K-judge majority topology with confidence-triggered retry.
Pattern: K judges run :independent_analysis in parallel; aggregate
member confidence is checked against a threshold; if below, the
whole round re-runs (up to :max_iterations). Chair synthesizes the
final iteration.
Convergent design across multiple production systems and papers:
Chaos-MoA-Pipeline (Generate → Critique → Rebuttal → multi-judge
majority with confidence), Adjudicator (weighted-vote council with
KG override), and the broader literature on jury-style aggregation.
See docs/RELATED_WORK.md for
citations.
Why retry on low confidence
Self-reported confidence is noisy but cheap. When the average across K judges is high, the easy-case path costs K calls. When low, the hard-case path spends 2K-3K calls to push the answer past threshold. Net: more compute on hard cases, none wasted on easy ones — the same shape as adaptive sampling in human juries.
Wu et al. Can LLM Agents Really Debate? (arXiv:2511.07784) shows that visible majority pressure causes correct agents to capitulate to wrong consensus. JuryWithRetry mitigates this by not sharing judges' answers across iterations: each retry is an independent re-sample, not a debate. Judges never see prior-iteration verdicts.

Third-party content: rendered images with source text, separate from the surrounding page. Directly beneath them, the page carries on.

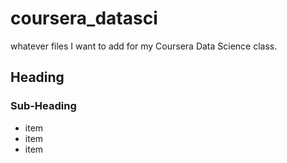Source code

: coursera_datasci
================

whatever files I want to add for my Coursera Data Science class.


## Heading

### Sub-Heading

* item
* item
* item


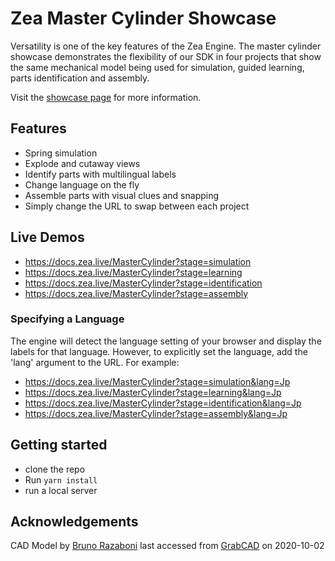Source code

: # Zea Master Cylinder Showcase
Versatility is one of the key features of the Zea Engine. The master cylinder showcase demonstrates the flexibility of our SDK in four projects that show the same mechanical model being used for simulation, guided learning, parts identification and assembly.

Visit the [showcase page](https://blog.zea.live/en/showcase/master-cylinder) for more information.

## Features
- Spring simulation
- Explode and cutaway views
- Identify parts with multilingual labels
- Change language on the fly
- Assemble parts with visual clues and snapping
- Simply change the URL to swap between each project

## Live Demos

- https://docs.zea.live/MasterCylinder?stage=simulation
- https://docs.zea.live/MasterCylinder?stage=learning
- https://docs.zea.live/MasterCylinder?stage=identification
- https://docs.zea.live/MasterCylinder?stage=assembly

### Specifying a Language

The engine will detect the language setting of your browser and display the labels for that language. However, to explicitly set the language, add the 'lang' argument to the URL. For example:

- https://docs.zea.live/MasterCylinder?stage=simulation&lang=Jp
- https://docs.zea.live/MasterCylinder?stage=learning&lang=Jp
- https://docs.zea.live/MasterCylinder?stage=identification&lang=Jp
- https://docs.zea.live/MasterCylinder?stage=assembly&lang=Jp

## Getting started

- clone the repo
- Run `yarn install`
- run a local server

## Acknowledgements
CAD Model by [Bruno Razaboni](https://grabcad.com/bruno.razaboni-1) last accessed from [GrabCAD](https://grabcad.com/library/brake-components-1) on 2020-10-02
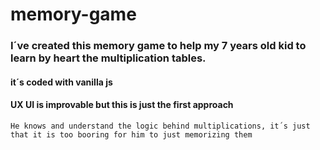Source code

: # memory-game

### I´ve created this memory game to help my 7 years old kid to learn by heart the multiplication tables. 
#### it´s coded with vanilla js
#### UX UI is improvable but this is just the first approach


`He knows and understand the logic behind multiplications, it´s just that it is too booring for him to just memorizing them`


 
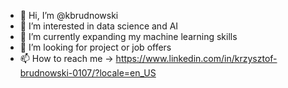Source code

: - 👋 Hi, I’m @kbrudnowski
- 👀 I’m interested in data science and AI 
- 🌱 I’m currently expanding my machine learning skills
- 💞️ I’m looking for project or job offers
- 📫 How to reach me -> https://www.linkedin.com/in/krzysztof-brudnowski-0107/?locale=en_US

<!---
kbrudnowski/kbrudnowski is a ✨ special ✨ repository because its `README.md` (this file) appears on your GitHub profile.
You can click the Preview link to take a look at your changes.
--->
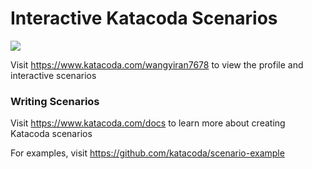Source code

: # Interactive Katacoda Scenarios

[![](http://shields.katacoda.com/katacoda/wangyiran7678/count.svg)](https://www.katacoda.com/wangyiran7678 "Get your profile on Katacoda.com")

Visit https://www.katacoda.com/wangyiran7678 to view the profile and interactive scenarios

### Writing Scenarios
Visit https://www.katacoda.com/docs to learn more about creating Katacoda scenarios

For examples, visit https://github.com/katacoda/scenario-example
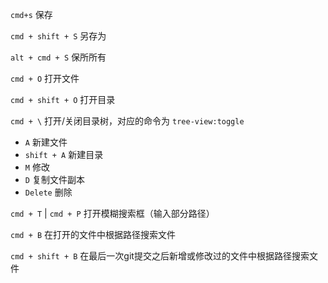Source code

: `cmd+s` 保存

`cmd + shift + S` 另存为

`alt + cmd + S` 保所所有

`cmd + O` 打开文件

`cmd + shift + O` 打开目录

`cmd + \` 打开/关闭目录树，对应的命令为 `tree-view:toggle`
  - `A` 新建文件
  - `shift + A` 新建目录
  - `M` 修改
  - `D` 复制文件副本
  - `Delete` 删除

`cmd + T` | `cmd + P` 打开模糊搜索框（输入部分路径）

`cmd + B` 在打开的文件中根据路径搜索文件

`cmd + shift + B` 在最后一次git提交之后新增或修改过的文件中根据路径搜索文件
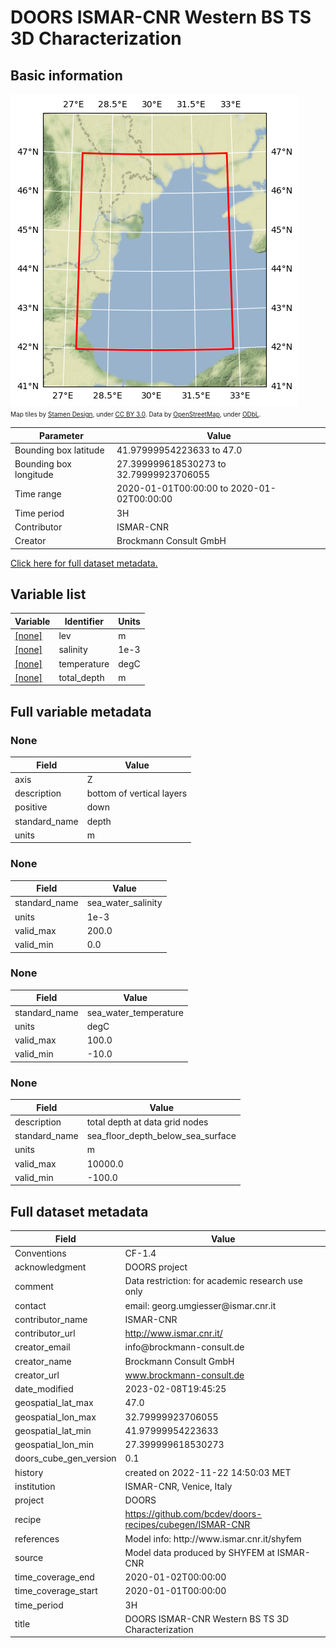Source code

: # DOORS ISMAR-CNR Western BS TS 3D Characterization

## Basic information

![Bounding box map](west2018_01_01_2020_reg_ts_0.01.png)<br>
<span style="font-size: x-small">Map tiles by <a href="http://stamen.com">Stamen Design</a>, under <a href="http://creativecommons.org/licenses/by/3.0">CC BY 3.0</a>. Data by <a href="http://openstreetmap.org">OpenStreetMap</a>, under <a href="http://www.openstreetmap.org/copyright">ODbL</a>.</span>

| Parameter | Value |
| ---- | ---- |
| Bounding box latitude | 41.97999954223633 to 47.0 |
| Bounding box longitude | 27.399999618530273 to 32.79999923706055 |
| Time range | 2020-01-01T00:00:00 to 2020-01-02T00:00:00 |
| Time period | 3H |
| Contributor | ISMAR-CNR |
| Creator | Brockmann Consult GmbH |

[Click here for full dataset metadata.](#full-metadata)

## Variable list

| Variable | Identifier | Units |
| ---- | ---- | ---- |
| [\[none\]](#lev) | lev | m |
| [\[none\]](#salinity) | salinity | 1e\-3 |
| [\[none\]](#temperature) | temperature | degC |
| [\[none\]](#total\_depth) | total\_depth | m |

## Full variable metadata

### <a name="lev"></a>None

| Field | Value |
| ---- | ---- |
| axis | Z |
| description | bottom of vertical layers |
| positive | down |
| standard\_name | depth |
| units | m |

### <a name="salinity"></a>None

| Field | Value |
| ---- | ---- |
| standard\_name | sea\_water\_salinity |
| units | 1e\-3 |
| valid\_max | 200.0 |
| valid\_min | 0.0 |

### <a name="temperature"></a>None

| Field | Value |
| ---- | ---- |
| standard\_name | sea\_water\_temperature |
| units | degC |
| valid\_max | 100.0 |
| valid\_min | -10.0 |

### <a name="total_depth"></a>None

| Field | Value |
| ---- | ---- |
| description | total depth at data grid nodes |
| standard\_name | sea\_floor\_depth\_below\_sea\_surface |
| units | m |
| valid\_max | 10000.0 |
| valid\_min | -100.0 |

## <a name="full-metadata"></a>Full dataset metadata

| Field | Value |
| ---- | ---- |
| Conventions | CF\-1\.4 |
| acknowledgment | DOORS project |
| comment | Data restriction: for academic research use only |
| contact | email: georg\.umgiesser@ismar\.cnr\.it |
| contributor\_name | ISMAR\-CNR |
| contributor\_url | [http://www\.ismar\.cnr\.it/](http://www.ismar.cnr.it/) |
| creator\_email | info@brockmann\-consult\.de |
| creator\_name | Brockmann Consult GmbH |
| creator\_url | [www\.brockmann\-consult\.de](http://www.brockmann-consult.de) |
| date\_modified | 2023\-02\-08T19:45:25 |
| geospatial\_lat\_max | 47.0 |
| geospatial\_lon\_max | 32.79999923706055 |
| geospatial\_lat\_min | 41.97999954223633 |
| geospatial\_lon\_min | 27.399999618530273 |
| doors\_cube\_gen\_version | 0\.1 |
| history | created on 2022\-11\-22 14:50:03 MET |
| institution | ISMAR\-CNR, Venice, Italy |
| project | DOORS |
| recipe | [https://github\.com/bcdev/doors\-recipes/cubegen/ISMAR\-CNR](https://github.com/bcdev/doors-recipes/cubegen/ISMAR-CNR) |
| references | Model info: http://www\.ismar\.cnr\.it/shyfem |
| source | Model data produced by SHYFEM at ISMAR\-CNR |
| time\_coverage\_end | 2020\-01\-02T00:00:00 |
| time\_coverage\_start | 2020\-01\-01T00:00:00 |
| time\_period | 3H |
| title | DOORS ISMAR\-CNR Western BS TS 3D Characterization |

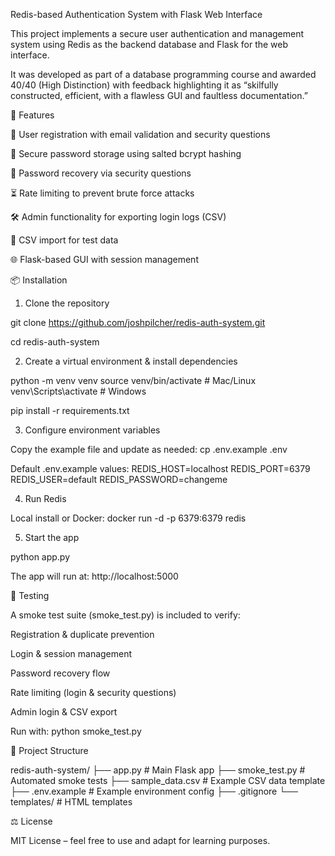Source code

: Redis-based Authentication System with Flask Web Interface

This project implements a secure user authentication and management system using Redis as the backend database and Flask for the web interface.

It was developed as part of a database programming course and awarded 40/40 (High Distinction) with feedback highlighting it as “skilfully constructed, efficient, with a flawless GUI and faultless documentation.”

🚀 Features

🔐 User registration with email validation and security questions

🔑 Secure password storage using salted bcrypt hashing

🔄 Password recovery via security questions

⏳ Rate limiting to prevent brute force attacks

🛠️ Admin functionality for exporting login logs (CSV)

📂 CSV import for test data

🌐 Flask-based GUI with session management

📦 Installation
1. Clone the repository

git clone https://github.com/joshpilcher/redis-auth-system.git

cd redis-auth-system

2. Create a virtual environment & install dependencies

python -m venv venv
source venv/bin/activate # Mac/Linux
venv\Scripts\activate # Windows

pip install -r requirements.txt

3. Configure environment variables

Copy the example file and update as needed:
cp .env.example .env

Default .env.example values:
REDIS_HOST=localhost
REDIS_PORT=6379
REDIS_USER=default
REDIS_PASSWORD=changeme

4. Run Redis

Local install or Docker:
docker run -d -p 6379:6379 redis

5. Start the app

python app.py

The app will run at: http://localhost:5000

🧪 Testing

A smoke test suite (smoke_test.py) is included to verify:

Registration & duplicate prevention

Login & session management

Password recovery flow

Rate limiting (login & security questions)

Admin login & CSV export

Run with:
python smoke_test.py

📂 Project Structure

redis-auth-system/
├── app.py # Main Flask app
├── smoke_test.py # Automated smoke tests
├── sample_data.csv # Example CSV data template
├── .env.example # Example environment config
├── .gitignore
└── templates/ # HTML templates

⚖️ License

MIT License – feel free to use and adapt for learning purposes.
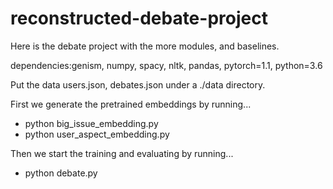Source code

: # reconstructed-debate-project
Here is the debate project with the more modules, and baselines. 

dependencies:genism, numpy, spacy, nltk, pandas, pytorch=1.1, python=3.6

Put the data users.json, debates.json under a ./data directory.

First we generate the pretrained embeddings by running...
  * python big_issue_embedding.py
  * python user_aspect_embedding.py

Then we start the training and evaluating by running...
  * python debate.py
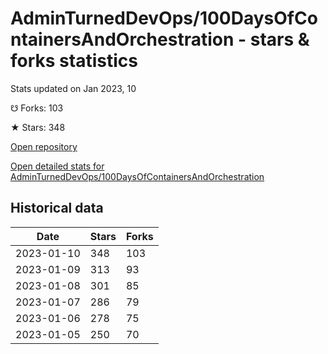 # AdminTurnedDevOps/100DaysOfContainersAndOrchestration - stars & forks statistics

Stats updated on Jan 2023, 10

☋ Forks: 103

★ Stars: 348

[Open repository](https://github.com/AdminTurnedDevOps/100DaysOfContainersAndOrchestration)

[Open detailed stats for AdminTurnedDevOps/100DaysOfContainersAndOrchestration](https://reviewgithub.com/rep/AdminTurnedDevOps/100DaysOfContainersAndOrchestration)

## Historical data
| Date | Stars | Forks |
|------|-------|-------|
| 2023-01-10 | 348 | 103 | 
| 2023-01-09 | 313 | 93 | 
| 2023-01-08 | 301 | 85 | 
| 2023-01-07 | 286 | 79 | 
| 2023-01-06 | 278 | 75 | 
| 2023-01-05 | 250 | 70 | 

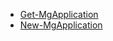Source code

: * [Get-MgApplication](/powershell/module/microsoft.graph.applications/get-mgapplication?view=graph-powershell-1.0)
* [New-MgApplication](/powershell/module/microsoft.graph.applications/new-mgapplication?view=graph-powershell-1.0)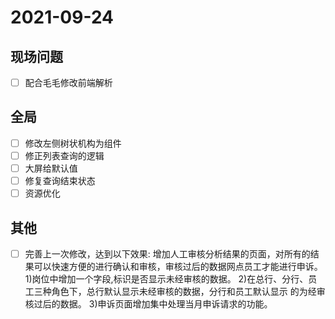 # 2021-09-24
## 现场问题
  - [ ] 配合毛毛修改前端解析
## 全局
  - [ ] 修改左侧树状机构为组件
  - [ ] 修正列表查询的逻辑
  - [ ] 大屏给默认值
  - [ ] 修复查询结束状态
  - [ ] 资源优化
## 其他
  - [ ] 完善上一次修改，达到以下效果:
        增加人工审核分析结果的页面，对所有的结果可以快速方便的进行确认和审核，审核过后的数据网点员工才能进行申诉。
        1)岗位中增加一个字段,标识是否显示未经审核的数据。
        2)在总行、分行、员工三种角色下，总行默认显示未经审核的数据，分行和员工默认显示        的为经审核过后的数据。
        3)申诉页面增加集中处理当月申诉请求的功能。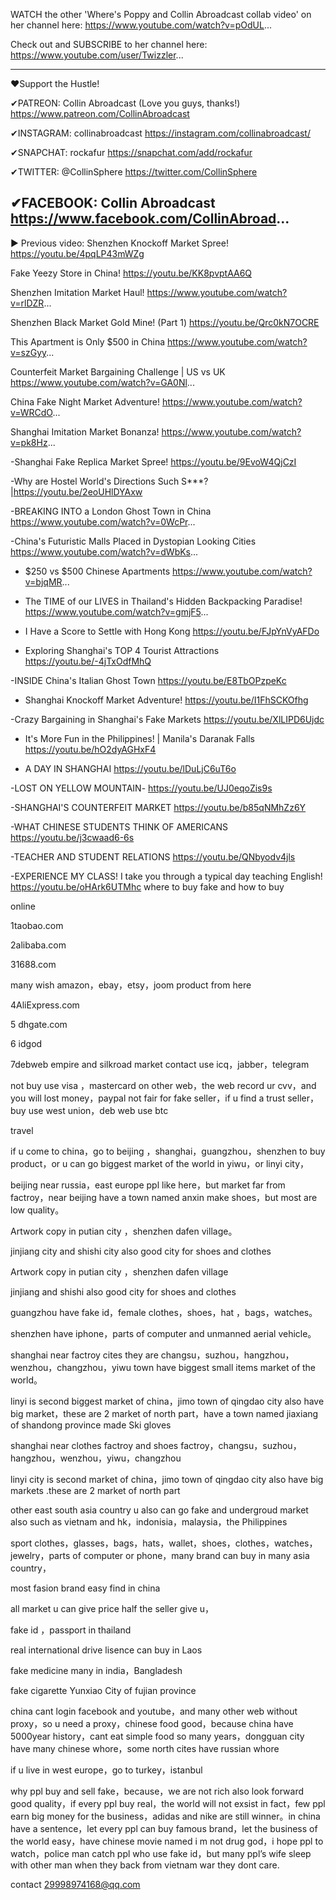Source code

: 
WATCH the other 'Where's Poppy and Collin Abroadcast collab video' on her channel here:
https://www.youtube.com/watch?v=pOdUL...

Check out and SUBSCRIBE to her channel here:
https://www.youtube.com/user/Twizzler...


---------------------------------------------------------------------------------------------------------
♥Support the Hustle!

✔PATREON: Collin Abroadcast (Love you guys, thanks!) https://www.patreon.com/CollinAbroadcast

✔INSTAGRAM: collinabroadcast https://instagram.com/collinabroadcast/




✔SNAPCHAT: rockafur https://snapchat.com/add/rockafur

✔TWITTER: @CollinSphere https://twitter.com/CollinSphere

✔FACEBOOK: Collin Abroadcast https://www.facebook.com/CollinAbroad...
-----------------------------------------------------------------------------------------------------------

► Previous video: Shenzhen Knockoff Market Spree!
https://youtu.be/4pqLP43mWZg

Fake Yeezy Store in China!
https://youtu.be/KK8pvptAA6Q

Shenzhen Imitation Market Haul! https://www.youtube.com/watch?v=rlDZR...

Shenzhen Black Market Gold Mine! (Part 1)
https://youtu.be/Qrc0kN7OCRE

This Apartment is Only $500 in China https://www.youtube.com/watch?v=szGyy...

Counterfeit Market Bargaining Challenge | US vs UK
https://www.youtube.com/watch?v=GA0Nl...

China Fake Night Market Adventure!
https://www.youtube.com/watch?v=WRCdO...

Shanghai Imitation Market Bonanza! https://www.youtube.com/watch?v=pk8Hz...

-Shanghai Fake Replica Market Spree!
https://youtu.be/9EvoW4QjCzI

-Why are Hostel World's Directions Such S***?|https://youtu.be/2eoUHlDYAxw

-BREAKING INTO a London Ghost Town in China
https://www.youtube.com/watch?v=0WcPr...

-China's Futuristic Malls Placed in Dystopian Looking Cities
https://www.youtube.com/watch?v=dWbKs...

- $250 vs $500 Chinese Apartments 
https://www.youtube.com/watch?v=bjqMR...

- The TIME of our LIVES in Thailand's Hidden Backpacking Paradise!
https://www.youtube.com/watch?v=gmjF5...

- I Have a Score to Settle with Hong Kong
https://youtu.be/FJpYnVyAFDo

- Exploring Shanghai's TOP 4 Tourist Attractions 
https://youtu.be/-4jTxOdfMhQ

-INSIDE China's Italian Ghost Town
https://youtu.be/E8TbOPzpeKc

- Shanghai Knockoff Market Adventure!
https://youtu.be/I1FhSCKOfhg

-Crazy Bargaining in Shanghai's Fake Markets
https://youtu.be/XlLIPD6Ujdc

- It's More Fun in the Philippines! | Manila's Daranak Falls
https://youtu.be/hO2dyAGHxF4

- A DAY IN SHANGHAI
https://youtu.be/lDuLjC6uT6o

-LOST ON YELLOW MOUNTAIN-
https://youtu.be/UJ0eqoZis9s

-SHANGHAI'S COUNTERFEIT MARKET
https://youtu.be/b85qNMhZz6Y

-WHAT CHINESE STUDENTS THINK OF AMERICANS
https://youtu.be/j3cwaad6-6s

-TEACHER AND STUDENT RELATIONS
https://youtu.be/QNbyodv4jls

-EXPERIENCE MY CLASS! I take you through a typical day teaching English!
https://youtu.be/oHArk6UTMhc
where to buy fake and how to buy

online

1taobao.com

2alibaba.com

31688.com

many wish amazon，ebay，etsy，joom product from here

4AliExpress.com

5 dhgate.com

6 idgod

7debweb empire and silkroad market
contact use icq，jabber，telegram

not buy use visa ，mastercard on other web，the web record ur cvv，and you will lost money，paypal not fair for fake seller，if u find a trust seller，buy use west union，deb web use btc

travel

if u come to china，go to beijing ，shanghai，guangzhou，shenzhen
to buy product，or u can go biggest market of the world in yiwu，or linyi city，

beijing near russia，east europe ppl like here，but market far from factroy，near beijing have a town named anxin make shoes，but most are low quality。

Artwork copy in putian city ，shenzhen dafen village。

jinjiang city and shishi city also good city for shoes and clothes

Artwork copy in putian city ，shenzhen dafen village

jinjiang and shishi also good city for shoes and clothes

guangzhou have fake id，female clothes，shoes，hat ，bags，watches。

shenzhen have iphone，parts of computer and unmanned aerial vehicle。

shanghai near factroy cites they are changsu，suzhou，hangzhou，wenzhou，changzhou，yiwu town have biggest small items market of the 
world。


linyi is second biggest market of china，jimo town of qingdao city also have big market，these are 2 market of north part，have a town named jiaxiang of shandong province made Ski gloves

shanghai near clothes factroy and shoes factroy，changsu，suzhou，hangzhou，wenzhou，yiwu，changzhou

linyi city is second market of china，jimo town of qingdao city also have big markets .these are 2 market of north part

other east south asia country u also can go fake and undergroud market also such as vietnam and hk，indonisia，malaysia，the Philippines

sport clothes，glasses，bags，hats，wallet，shoes，clothes，watches，jewelry，parts of computer or phone，many brand can buy in many asia country，

most fasion brand easy find in china

all market u can give price half the seller give u，

fake id ，passport in thailand

real international drive lisence can buy in Laos

fake medicine many in india，Bangladesh

fake cigarette Yunxiao City of fujian province

china cant login facebook and youtube，and many other web without proxy，so u need a proxy，chinese food good，because china have 5000year history，cant eat simple food so many years，dongguan city have many chinese whore，some north cites have russian whore

if u live in west europe，go to turkey，istanbul

why ppl buy and sell fake，because，we are not rich also look forward good quality，if every ppl buy real，the world will not exsist
in fact，few ppl earn big money for the business，adidas and nike are still winner。in china have a sentence，let every ppl can buy famous brand，let the business of the world easy，have chinese movie named i m not drug god，i hope ppl to watch，police man catch ppl who use fake id，but many ppl’s wife sleep with other man when they back from vietnam war they dont care.

contact 
29998974168@qq.com
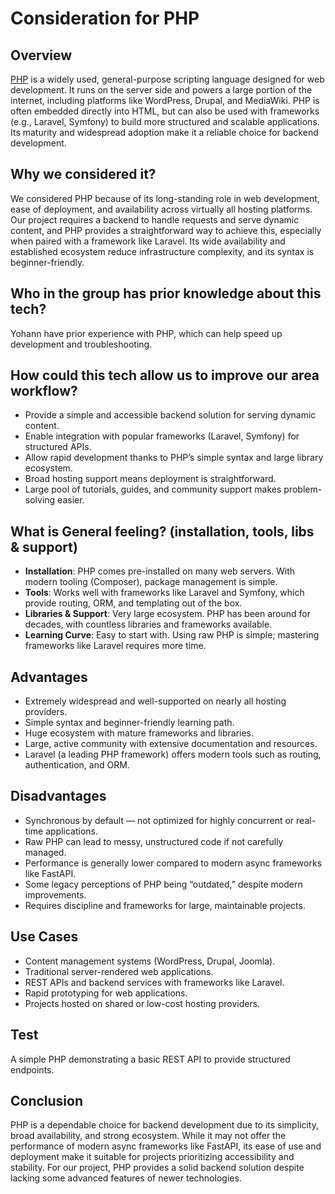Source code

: # Consideration for PHP

## Overview
[PHP](https://www.php.net/) is a widely used, general-purpose scripting language designed for web development. It runs on the server side and powers a large portion of the internet, including platforms like WordPress, Drupal, and MediaWiki. PHP is often embedded directly into HTML, but can also be used with frameworks (e.g., Laravel, Symfony) to build more structured and scalable applications. Its maturity and widespread adoption make it a reliable choice for backend development.

## Why we considered it?
We considered PHP because of its long-standing role in web development, ease of deployment, and availability across virtually all hosting platforms.
Our project requires a backend to handle requests and serve dynamic content, and PHP provides a straightforward way to achieve this, especially when paired with a framework like Laravel. Its wide availability and established ecosystem reduce infrastructure complexity, and its syntax is beginner-friendly.

## Who in the group has prior knowledge about this tech?
Yohann have prior experience with PHP, which can help speed up development and troubleshooting.

## How could this tech allow us to improve our area workflow?
- Provide a simple and accessible backend solution for serving dynamic content.
- Enable integration with popular frameworks (Laravel, Symfony) for structured APIs.
- Allow rapid development thanks to PHP’s simple syntax and large library ecosystem.
- Broad hosting support means deployment is straightforward.
- Large pool of tutorials, guides, and community support makes problem-solving easier.

## What is General feeling? (installation, tools, libs & support)
- **Installation**: PHP comes pre-installed on many web servers. With modern tooling (Composer), package management is simple.
- **Tools**: Works well with frameworks like Laravel and Symfony, which provide routing, ORM, and templating out of the box.
- **Libraries & Support**: Very large ecosystem. PHP has been around for decades, with countless libraries and frameworks available.
- **Learning Curve**: Easy to start with. Using raw PHP is simple; mastering frameworks like Laravel requires more time.

## Advantages
- Extremely widespread and well-supported on nearly all hosting providers.
- Simple syntax and beginner-friendly learning path.
- Huge ecosystem with mature frameworks and libraries.
- Large, active community with extensive documentation and resources.
- Laravel (a leading PHP framework) offers modern tools such as routing, authentication, and ORM.

## Disadvantages
- Synchronous by default — not optimized for highly concurrent or real-time applications.
- Raw PHP can lead to messy, unstructured code if not carefully managed.
- Performance is generally lower compared to modern async frameworks like FastAPI.
- Some legacy perceptions of PHP being “outdated,” despite modern improvements.
- Requires discipline and frameworks for large, maintainable projects.

## Use Cases
- Content management systems (WordPress, Drupal, Joomla).
- Traditional server-rendered web applications.
- REST APIs and backend services with frameworks like Laravel.
- Rapid prototyping for web applications.
- Projects hosted on shared or low-cost hosting providers.

## Test
A simple PHP demonstrating a basic REST API to provide structured endpoints.

## Conclusion
PHP is a dependable choice for backend development due to its simplicity, broad availability, and strong ecosystem.
While it may not offer the performance of modern async frameworks like FastAPI, its ease of use and deployment make it suitable for projects prioritizing accessibility and stability.
For our project, PHP provides a solid backend solution despite lacking some advanced features of newer technologies.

Defaults (sensible for most cases)
confidence_threshold: 0.7— calibrated against:self_reporton frontier models. Above this, judges meaningfully agree they know the answer; below, the question is hard enough to warrant a re-sample. Tune up for higher-stakes calls, down for fuzzier tasks.max_iterations: 2— initial run + at most one retry. Three or more iterations rarely change the verdict; the marginal calls are usually wasted. Bump to 3 for adversarial / safety-critical flows.- Members auto-injected with
confidence: :self_reportif no:confidenceopt is set. The retry mechanism is meaningless without confidence.
Usage
council =
CouncilEx.Councils.JuryWithRetry.new(
as: MyApp.Jury,
judges: [
{:j1, MyApp.Members.Judge, [provider: :openai, model: "gpt-4o"]},
{:j2, MyApp.Members.Judge, [provider: :anthropic, model: "claude-sonnet-4-6"]},
{:j3, MyApp.Members.Judge, [provider: :gemini, model: "gemini-2.5-pro"]}
],
chair: {MyApp.Members.Synth, [provider: :openai, model: "gpt-4o"]},
confidence_threshold: 0.75,
max_iterations: 2
)
CouncilEx.run(council, %{question: "..."})After the run, result.rounds |> hd |> Map.get(:metadata) |> Map.get(:iterations) reports how many retries actually fired.
When NOT to use this
- Tasks where confidence-of-form is poorly correlated with correctness (creative writing, open-ended generation). The retry signal is meaningless.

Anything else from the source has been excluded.